* _Instructions for the task_
From the records below, output exactly the lines running from the line containing "Amazon AWS (Planned) \" through the line containing "# 🧪 Testing Plugin", and no others.

### Material for the task

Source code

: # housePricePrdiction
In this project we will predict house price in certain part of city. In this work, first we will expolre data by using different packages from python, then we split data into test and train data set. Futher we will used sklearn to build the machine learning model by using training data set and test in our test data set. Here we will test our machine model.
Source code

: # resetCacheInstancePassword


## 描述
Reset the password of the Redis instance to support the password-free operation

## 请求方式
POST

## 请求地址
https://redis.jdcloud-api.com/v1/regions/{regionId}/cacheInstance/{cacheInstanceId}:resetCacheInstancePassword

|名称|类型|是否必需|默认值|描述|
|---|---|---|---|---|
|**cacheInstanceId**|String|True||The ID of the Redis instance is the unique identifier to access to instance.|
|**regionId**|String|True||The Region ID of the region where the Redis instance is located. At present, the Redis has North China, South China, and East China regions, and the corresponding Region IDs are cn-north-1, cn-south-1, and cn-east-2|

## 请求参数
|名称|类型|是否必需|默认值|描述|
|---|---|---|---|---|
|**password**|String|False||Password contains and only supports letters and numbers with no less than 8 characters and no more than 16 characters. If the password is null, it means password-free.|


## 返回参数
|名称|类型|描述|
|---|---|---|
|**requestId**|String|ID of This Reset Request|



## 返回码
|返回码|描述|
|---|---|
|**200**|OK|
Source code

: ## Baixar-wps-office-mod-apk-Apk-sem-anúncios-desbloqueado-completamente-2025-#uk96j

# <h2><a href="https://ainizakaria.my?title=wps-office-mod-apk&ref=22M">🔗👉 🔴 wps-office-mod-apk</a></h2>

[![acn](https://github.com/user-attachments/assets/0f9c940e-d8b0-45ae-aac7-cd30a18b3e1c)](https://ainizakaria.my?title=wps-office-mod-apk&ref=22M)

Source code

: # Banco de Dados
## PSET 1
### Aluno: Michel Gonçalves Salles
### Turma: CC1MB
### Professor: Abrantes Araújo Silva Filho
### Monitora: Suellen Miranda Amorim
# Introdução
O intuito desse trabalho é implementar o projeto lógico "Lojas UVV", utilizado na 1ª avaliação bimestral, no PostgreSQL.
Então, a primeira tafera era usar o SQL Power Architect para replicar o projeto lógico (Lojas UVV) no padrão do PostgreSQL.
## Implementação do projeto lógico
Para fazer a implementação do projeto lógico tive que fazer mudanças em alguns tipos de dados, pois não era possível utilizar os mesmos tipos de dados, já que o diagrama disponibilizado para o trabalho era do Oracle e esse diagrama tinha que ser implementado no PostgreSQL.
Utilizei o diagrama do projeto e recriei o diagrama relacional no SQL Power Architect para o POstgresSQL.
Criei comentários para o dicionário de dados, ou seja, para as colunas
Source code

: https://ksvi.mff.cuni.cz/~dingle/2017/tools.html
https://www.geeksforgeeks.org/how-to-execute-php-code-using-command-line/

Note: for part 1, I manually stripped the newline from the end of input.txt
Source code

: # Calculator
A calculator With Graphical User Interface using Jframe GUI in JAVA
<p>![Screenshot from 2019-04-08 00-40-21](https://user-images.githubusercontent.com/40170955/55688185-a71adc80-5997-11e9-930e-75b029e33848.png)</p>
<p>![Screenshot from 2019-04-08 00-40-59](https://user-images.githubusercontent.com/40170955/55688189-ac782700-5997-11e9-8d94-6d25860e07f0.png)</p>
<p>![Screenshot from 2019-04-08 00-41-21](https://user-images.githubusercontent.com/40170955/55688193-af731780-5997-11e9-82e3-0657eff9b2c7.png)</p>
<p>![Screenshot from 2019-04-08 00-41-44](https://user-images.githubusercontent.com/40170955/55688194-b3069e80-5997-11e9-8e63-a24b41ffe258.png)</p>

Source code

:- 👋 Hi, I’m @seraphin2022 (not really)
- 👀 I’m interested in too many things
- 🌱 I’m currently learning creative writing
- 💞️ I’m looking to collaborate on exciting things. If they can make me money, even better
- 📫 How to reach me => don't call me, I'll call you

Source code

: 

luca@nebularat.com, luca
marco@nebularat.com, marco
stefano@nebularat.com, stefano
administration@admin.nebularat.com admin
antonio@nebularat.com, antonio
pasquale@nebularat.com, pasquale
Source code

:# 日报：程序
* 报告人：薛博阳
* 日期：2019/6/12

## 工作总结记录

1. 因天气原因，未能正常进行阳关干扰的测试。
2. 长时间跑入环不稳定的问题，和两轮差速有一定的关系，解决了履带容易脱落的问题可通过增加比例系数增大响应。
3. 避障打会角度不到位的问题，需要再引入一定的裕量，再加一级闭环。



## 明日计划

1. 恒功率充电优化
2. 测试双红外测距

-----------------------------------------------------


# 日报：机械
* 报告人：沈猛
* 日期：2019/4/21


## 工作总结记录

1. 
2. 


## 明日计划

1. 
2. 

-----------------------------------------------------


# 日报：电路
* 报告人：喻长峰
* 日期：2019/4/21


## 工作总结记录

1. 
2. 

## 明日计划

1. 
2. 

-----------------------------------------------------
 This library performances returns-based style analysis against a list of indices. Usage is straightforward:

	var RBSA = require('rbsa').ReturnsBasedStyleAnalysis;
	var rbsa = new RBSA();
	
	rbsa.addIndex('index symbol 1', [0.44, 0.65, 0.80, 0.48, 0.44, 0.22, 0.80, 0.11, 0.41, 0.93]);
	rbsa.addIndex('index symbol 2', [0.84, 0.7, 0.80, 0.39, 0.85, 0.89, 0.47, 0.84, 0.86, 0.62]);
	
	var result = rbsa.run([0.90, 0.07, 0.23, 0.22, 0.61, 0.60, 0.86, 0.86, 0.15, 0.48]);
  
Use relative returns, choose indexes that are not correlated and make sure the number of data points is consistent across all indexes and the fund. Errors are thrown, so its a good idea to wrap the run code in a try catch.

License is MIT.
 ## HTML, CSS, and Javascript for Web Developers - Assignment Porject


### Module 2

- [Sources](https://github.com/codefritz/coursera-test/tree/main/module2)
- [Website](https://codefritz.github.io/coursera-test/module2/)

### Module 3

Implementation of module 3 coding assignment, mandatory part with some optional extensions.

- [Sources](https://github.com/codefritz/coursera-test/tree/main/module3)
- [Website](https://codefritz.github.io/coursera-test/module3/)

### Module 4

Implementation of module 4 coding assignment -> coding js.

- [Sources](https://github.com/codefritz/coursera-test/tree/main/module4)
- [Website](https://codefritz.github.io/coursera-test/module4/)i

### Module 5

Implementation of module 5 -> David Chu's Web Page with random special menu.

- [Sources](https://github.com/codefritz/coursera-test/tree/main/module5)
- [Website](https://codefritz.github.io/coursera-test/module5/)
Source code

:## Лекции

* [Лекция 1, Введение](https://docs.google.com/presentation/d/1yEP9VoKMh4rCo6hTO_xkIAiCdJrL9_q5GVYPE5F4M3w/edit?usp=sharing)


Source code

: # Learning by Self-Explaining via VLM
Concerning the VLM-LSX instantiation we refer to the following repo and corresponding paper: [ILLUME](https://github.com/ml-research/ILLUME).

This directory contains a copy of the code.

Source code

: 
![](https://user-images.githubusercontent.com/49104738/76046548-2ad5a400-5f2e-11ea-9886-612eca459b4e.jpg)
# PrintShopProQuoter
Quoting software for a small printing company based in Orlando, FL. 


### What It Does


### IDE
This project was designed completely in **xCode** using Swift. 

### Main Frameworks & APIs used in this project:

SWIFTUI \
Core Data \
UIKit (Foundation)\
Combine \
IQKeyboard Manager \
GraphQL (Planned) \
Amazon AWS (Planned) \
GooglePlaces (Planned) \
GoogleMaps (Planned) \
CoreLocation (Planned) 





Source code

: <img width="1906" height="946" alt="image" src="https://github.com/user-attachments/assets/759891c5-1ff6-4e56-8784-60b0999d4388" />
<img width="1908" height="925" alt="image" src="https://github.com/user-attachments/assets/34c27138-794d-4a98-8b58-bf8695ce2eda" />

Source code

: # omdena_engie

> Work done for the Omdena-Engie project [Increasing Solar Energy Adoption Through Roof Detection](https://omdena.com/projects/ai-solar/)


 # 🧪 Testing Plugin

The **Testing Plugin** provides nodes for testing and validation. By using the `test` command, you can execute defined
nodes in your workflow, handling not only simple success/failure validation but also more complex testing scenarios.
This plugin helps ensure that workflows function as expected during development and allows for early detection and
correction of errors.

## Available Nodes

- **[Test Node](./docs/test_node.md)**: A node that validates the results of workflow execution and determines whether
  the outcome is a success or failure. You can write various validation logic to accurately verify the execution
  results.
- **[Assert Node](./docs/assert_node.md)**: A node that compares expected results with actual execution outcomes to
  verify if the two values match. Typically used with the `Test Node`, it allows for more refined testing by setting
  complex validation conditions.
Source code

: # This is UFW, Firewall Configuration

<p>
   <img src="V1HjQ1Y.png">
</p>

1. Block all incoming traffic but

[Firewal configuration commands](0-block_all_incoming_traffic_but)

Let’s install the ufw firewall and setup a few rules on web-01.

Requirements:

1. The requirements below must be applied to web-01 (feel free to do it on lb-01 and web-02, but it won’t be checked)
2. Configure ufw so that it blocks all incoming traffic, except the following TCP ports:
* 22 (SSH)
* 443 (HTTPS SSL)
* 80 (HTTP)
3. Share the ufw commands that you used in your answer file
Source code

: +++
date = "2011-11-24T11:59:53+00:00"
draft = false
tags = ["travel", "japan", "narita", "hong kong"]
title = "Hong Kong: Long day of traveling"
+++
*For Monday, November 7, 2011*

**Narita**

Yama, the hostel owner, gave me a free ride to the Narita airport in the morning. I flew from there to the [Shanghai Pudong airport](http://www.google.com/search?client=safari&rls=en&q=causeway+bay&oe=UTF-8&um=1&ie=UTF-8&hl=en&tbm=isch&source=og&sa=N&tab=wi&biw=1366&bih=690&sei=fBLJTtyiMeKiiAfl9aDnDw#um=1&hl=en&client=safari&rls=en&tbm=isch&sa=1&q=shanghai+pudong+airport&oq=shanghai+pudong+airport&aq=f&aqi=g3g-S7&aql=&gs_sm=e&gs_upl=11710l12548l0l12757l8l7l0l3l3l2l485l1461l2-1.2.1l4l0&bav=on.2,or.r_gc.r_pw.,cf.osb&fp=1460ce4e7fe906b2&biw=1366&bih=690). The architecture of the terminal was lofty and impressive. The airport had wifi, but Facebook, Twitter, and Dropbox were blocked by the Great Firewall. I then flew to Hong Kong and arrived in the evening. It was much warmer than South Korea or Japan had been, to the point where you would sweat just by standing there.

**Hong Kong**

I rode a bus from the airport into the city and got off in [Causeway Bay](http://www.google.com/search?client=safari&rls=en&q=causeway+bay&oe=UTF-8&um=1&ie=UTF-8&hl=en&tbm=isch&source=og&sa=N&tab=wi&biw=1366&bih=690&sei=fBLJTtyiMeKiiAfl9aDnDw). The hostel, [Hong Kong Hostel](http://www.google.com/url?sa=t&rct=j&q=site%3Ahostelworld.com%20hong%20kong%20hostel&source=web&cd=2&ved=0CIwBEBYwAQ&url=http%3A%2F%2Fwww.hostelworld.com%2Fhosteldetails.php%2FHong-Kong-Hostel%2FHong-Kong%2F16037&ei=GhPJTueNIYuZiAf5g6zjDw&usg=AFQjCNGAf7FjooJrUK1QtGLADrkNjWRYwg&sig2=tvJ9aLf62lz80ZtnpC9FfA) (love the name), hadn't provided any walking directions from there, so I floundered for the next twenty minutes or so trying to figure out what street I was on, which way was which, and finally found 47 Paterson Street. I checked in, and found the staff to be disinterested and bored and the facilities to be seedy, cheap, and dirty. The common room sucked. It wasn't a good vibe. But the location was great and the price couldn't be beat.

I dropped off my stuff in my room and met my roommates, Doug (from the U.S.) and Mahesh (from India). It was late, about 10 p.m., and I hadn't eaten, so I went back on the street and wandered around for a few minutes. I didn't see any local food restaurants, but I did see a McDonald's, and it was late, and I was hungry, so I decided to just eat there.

######

* _Result below_
Amazon AWS (Planned) \
GooglePlaces (Planned) \
GoogleMaps (Planned) \
CoreLocation (Planned) 





Source code

: <img width="1906" height="946" alt="image" src="https://github.com/user-attachments/assets/759891c5-1ff6-4e56-8784-60b0999d4388" />
<img width="1908" height="925" alt="image" src="https://github.com/user-attachments/assets/34c27138-794d-4a98-8b58-bf8695ce2eda" />

Source code

: # omdena_engie

> Work done for the Omdena-Engie project [Increasing Solar Energy Adoption Through Roof Detection](https://omdena.com/projects/ai-solar/)


 # 🧪 Testing Plugin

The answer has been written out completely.